SCCS2014 Workshop: The Power of Model Validation

So Martin and I (OK, mainly me. I'm "special".) thought it would be a wonderful idea to go through some concepts in time-series analysis.

1: Determining the correlation strength between two 1D timeseries using cross-correlation.

2: Assessing the degree to which two 2D timeseries are related using EOF (or SVD) decomposition.

Applying these ideas we hope to illustrate how to utilise these concepts in an manner designed to illustrate the strength of a correlation and investigate possible mechanistic causes of similar patterns. These methods are ideal for model validation, and thus we hope to touch on both 1D and 2D examples since these need to be treated quite differently. In a nutshell, what we hope you can take away from this little introduction is that accessible methods exist which can boost the impact of your work.

We've chosen to use python to present these ideas, but they are transferrable to other languages such as octave, R, matlab or mathematica.

1D Timeseries: The significance of a cross-correlation

In [4]:
import numpy as np
import matplotlib.pyplot as pyp
import pandas as pnd
from IPython.display import Image
import scipy.sparse.linalg as sp
import h5py
from IPython.display import Math

First off, we're going to generate some data. We'll do this using combinations of the sin function, and adding a little random noise:

In [290]:
a = np.sin(np.arange(1,100,0.1)/np.pi*3.5)+np.sin(np.arange(1,100,0.1)/2.5)*np.random.rand(990)*1.7
b = np.sin(np.arange(1,100,0.1)/np.pi*3.5)+np.sin(np.arange(1,100,0.1)/7)*np.random.rand(990)*1.5

In [291]:
title('Two timeseries')

<matplotlib.text.Text at 0x7fe36319a550>

Now that we have some data, lets look at the correlation between the two:

In [292]:
a = pnd.Series(a) #Here I turn the timeseries into a "Series" to use the pandas library
b = pnd.Series(b)
correlation = a.corr(b)

print "The correlation between a and b is: ", correlation

The correlation between a and b is:  0.559795942816

However, the value of the correlation does not tell us anything about how significant the link/correlation between the two timeseries is. Thus, reporting only the value of the correlation is reasonably meaningless, without also quoting the level of significance of the correlation. This is because the points in the dataset could both be coupled tightly to a third process, which swamps the independent variability the two timeseries actually have in common. An allegory here is a solar cycle, which is easily imagined for the sinusoidal nature of the timeseries a and b. Here the "sun" drowns out the independent variability in timeseries a and timeseries b, so it is difficult to say if it is timeseries a and b correlating significantly.

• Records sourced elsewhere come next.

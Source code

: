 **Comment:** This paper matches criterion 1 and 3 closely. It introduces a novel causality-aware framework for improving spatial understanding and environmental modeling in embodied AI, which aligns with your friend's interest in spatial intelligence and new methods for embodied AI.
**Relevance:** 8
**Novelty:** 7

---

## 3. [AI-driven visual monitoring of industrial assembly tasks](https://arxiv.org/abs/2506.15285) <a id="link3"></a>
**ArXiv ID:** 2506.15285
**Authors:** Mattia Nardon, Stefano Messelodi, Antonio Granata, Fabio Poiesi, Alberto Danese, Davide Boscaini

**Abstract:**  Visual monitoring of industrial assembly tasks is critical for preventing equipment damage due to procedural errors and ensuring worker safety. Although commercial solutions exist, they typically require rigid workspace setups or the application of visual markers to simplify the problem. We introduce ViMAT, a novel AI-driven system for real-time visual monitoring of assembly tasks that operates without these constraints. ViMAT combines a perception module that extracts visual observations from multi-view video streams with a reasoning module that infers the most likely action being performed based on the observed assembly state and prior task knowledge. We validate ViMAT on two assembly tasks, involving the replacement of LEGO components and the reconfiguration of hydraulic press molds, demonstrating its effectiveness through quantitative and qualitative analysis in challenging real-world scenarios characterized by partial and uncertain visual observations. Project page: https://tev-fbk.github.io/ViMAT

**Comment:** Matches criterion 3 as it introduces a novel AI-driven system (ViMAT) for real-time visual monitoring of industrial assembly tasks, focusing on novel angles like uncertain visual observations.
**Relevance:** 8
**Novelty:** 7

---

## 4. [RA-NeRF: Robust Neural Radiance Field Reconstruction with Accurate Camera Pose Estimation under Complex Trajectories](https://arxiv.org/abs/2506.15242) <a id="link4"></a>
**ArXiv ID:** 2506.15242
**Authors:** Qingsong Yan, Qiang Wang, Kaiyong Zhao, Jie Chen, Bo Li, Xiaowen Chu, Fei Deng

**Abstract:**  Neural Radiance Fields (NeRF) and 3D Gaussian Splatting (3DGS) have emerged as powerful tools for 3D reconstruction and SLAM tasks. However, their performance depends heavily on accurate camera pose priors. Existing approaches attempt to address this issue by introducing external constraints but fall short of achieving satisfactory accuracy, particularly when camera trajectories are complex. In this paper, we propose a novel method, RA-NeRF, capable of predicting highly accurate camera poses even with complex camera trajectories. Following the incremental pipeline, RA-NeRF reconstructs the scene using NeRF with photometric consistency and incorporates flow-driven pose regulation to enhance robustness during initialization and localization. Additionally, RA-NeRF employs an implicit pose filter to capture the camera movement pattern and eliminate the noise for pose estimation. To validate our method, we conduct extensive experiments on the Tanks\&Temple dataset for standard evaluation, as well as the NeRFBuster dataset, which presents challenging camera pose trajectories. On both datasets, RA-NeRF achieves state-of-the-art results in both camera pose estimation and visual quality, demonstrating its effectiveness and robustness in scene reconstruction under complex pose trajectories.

To assess this independence, we determine the "degrees of freedom". This is a measure of the number of independent datapoints, or points that are free to vary. We assess these by looking at the cross correlation (xcorr). This is a way of telling how similar the two timeseries are as a function of the the time-lag between them:

In [293]:
k = pyp.xcorr(a, b, maxlags = 200)
title('xcorr of timeseries a and b')
ylabel('Normalised correlation strength')

<matplotlib.text.Text at 0x7fe363165110>

In the figure above, a correlation of "0" denotes that the two timeseries are unrelated with that timelag applied. This wave-like pattern is expected for a signal with a sinusoidal nature, since we move between the timeseries being in and out of phase. This is seen in the positive (in phase) and negative (out of phase) correlations. In a negative phase we referr to the timeseries being anti-correlated with that timelag applied.

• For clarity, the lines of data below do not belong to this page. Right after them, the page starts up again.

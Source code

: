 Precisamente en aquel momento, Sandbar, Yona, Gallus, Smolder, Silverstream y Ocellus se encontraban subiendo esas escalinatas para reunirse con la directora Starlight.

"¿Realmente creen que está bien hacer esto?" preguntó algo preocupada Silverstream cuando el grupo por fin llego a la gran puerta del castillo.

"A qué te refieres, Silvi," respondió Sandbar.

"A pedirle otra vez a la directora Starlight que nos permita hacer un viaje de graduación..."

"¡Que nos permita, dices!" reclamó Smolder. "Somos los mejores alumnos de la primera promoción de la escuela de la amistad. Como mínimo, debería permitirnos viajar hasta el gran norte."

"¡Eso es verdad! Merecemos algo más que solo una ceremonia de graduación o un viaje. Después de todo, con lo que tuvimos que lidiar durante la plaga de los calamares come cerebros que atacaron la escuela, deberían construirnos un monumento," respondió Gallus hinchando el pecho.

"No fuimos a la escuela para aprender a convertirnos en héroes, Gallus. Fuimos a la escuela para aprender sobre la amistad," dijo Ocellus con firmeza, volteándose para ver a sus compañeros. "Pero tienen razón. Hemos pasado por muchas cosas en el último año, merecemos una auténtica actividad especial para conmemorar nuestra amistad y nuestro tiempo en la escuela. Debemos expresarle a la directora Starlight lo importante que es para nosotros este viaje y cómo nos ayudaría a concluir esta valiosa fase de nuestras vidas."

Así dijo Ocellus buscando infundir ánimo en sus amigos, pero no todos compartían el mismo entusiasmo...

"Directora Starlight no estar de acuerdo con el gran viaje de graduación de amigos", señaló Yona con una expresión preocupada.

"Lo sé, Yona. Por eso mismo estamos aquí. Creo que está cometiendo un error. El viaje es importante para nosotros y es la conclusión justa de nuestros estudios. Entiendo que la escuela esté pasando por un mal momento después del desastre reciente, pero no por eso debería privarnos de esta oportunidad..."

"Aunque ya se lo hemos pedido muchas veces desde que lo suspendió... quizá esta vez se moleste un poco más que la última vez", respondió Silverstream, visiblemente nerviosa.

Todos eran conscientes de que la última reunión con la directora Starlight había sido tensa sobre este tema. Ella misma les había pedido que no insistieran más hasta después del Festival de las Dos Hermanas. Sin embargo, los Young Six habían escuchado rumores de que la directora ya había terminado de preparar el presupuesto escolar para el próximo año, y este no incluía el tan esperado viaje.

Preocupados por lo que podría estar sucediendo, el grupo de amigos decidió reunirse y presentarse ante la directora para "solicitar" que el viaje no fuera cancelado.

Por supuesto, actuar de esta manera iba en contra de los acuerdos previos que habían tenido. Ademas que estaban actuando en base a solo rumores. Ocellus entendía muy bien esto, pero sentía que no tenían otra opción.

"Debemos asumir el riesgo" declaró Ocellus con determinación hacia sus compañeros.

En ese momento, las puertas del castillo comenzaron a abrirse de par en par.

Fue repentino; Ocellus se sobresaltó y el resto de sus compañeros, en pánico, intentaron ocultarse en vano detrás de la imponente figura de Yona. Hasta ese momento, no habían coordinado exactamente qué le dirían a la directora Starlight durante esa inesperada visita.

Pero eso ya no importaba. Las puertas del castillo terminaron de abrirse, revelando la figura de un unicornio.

The degrees of freedom are the number of steps away from the zero lag we take before the correlation becomes zero. We can read this off the figure above, or decide to be difficult and write something to do it for us:

In [294]:
ind = np.where(np.abs(k[:][0][np.where(np.abs(k[:][1]) < 0.03)]) == np.abs(k[:][0][np.where(np.abs(k[:][1]) < 0.03)]).min())
df = k[:][0][np.where(np.abs(k[:][1]) < 0.03)][ind]

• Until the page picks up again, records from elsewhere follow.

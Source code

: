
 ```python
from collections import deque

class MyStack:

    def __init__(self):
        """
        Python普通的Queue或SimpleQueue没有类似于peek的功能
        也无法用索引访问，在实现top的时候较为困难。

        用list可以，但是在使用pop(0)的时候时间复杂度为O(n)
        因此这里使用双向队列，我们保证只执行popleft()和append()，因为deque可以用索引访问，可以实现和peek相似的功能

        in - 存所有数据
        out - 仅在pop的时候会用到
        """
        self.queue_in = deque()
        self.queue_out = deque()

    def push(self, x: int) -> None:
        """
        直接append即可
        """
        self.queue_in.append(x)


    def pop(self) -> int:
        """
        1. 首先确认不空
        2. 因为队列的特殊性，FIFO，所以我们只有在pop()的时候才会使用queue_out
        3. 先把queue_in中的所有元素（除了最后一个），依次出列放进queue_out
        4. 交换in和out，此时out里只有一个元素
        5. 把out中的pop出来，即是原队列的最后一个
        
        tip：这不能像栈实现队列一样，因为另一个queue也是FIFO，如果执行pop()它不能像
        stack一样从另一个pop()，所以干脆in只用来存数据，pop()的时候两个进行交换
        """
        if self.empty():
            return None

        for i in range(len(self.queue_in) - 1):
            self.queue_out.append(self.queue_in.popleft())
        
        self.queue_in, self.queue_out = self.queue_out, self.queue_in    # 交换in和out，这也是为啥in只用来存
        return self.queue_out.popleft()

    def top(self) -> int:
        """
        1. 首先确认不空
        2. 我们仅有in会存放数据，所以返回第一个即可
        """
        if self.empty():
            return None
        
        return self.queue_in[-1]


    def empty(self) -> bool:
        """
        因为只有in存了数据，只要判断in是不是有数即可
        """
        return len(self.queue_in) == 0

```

print "The degrees of freedom are: ", df

The degrees of freedom are:  [-14  14]

Thus, we have now determined that the degrees of freedom are 16 (we ignore the negative if it's there, if there are two numbers this is because the xcorr is symetric around zero). Now with this, statisticians have gone through huge empirical effort to put together tables like that below:

In [123]:


With this, we can loo at the degrees of freedom (denoted N in the table), and look up what values are appropriate for our example.

Thus, with just a little xcorr function and a table we have been able to significantly improve on the level of sense our statistical test makes! In essesnce, we can now say we have two timeseries that have a correlation of 0.56 significant at the .025 level. Thus, we are 99.975% sure this correlation in not non-sense. This is good, since we did literally just make up some data.

2D timeseries: Empirical Orthogonal Functions (EOFs)

A lot of the time we don't have just one timeseries. Specifically, we can suspect that patterns in out simulations and in real world data are "similar", but quantifying the similarity is complicated by:

1: The spatial patterns not overlapping perfectly

2: Modes of opperation of the natural system outside the research question

3: Determining the degrees of freedom; How many truly independent datapoints exsist?

To combat situations where you have a lot of data, with a huge amount going on in it, the idea is that we try to reduce the "complexity". We want to look at only certain modes of variability.

This type of problem is so common among such a diverse range of fields, that you find this type of analysis under other names as well, such as: EOFs, principal components, proper orthogonal decomposition, singular vectors, Karhunen-Loève functions, optimals, etc. These are all basically the same thing, but we'll go with EOFs. Here we'll go with the most general approach of a Singular Value Decomposition, to get at the EOFs.

EOF/SVD analysis is not limited to timeseries analysis, but rather is a hugely versatile tool. Here we present a simple example of it's usage but it is worth looking into further!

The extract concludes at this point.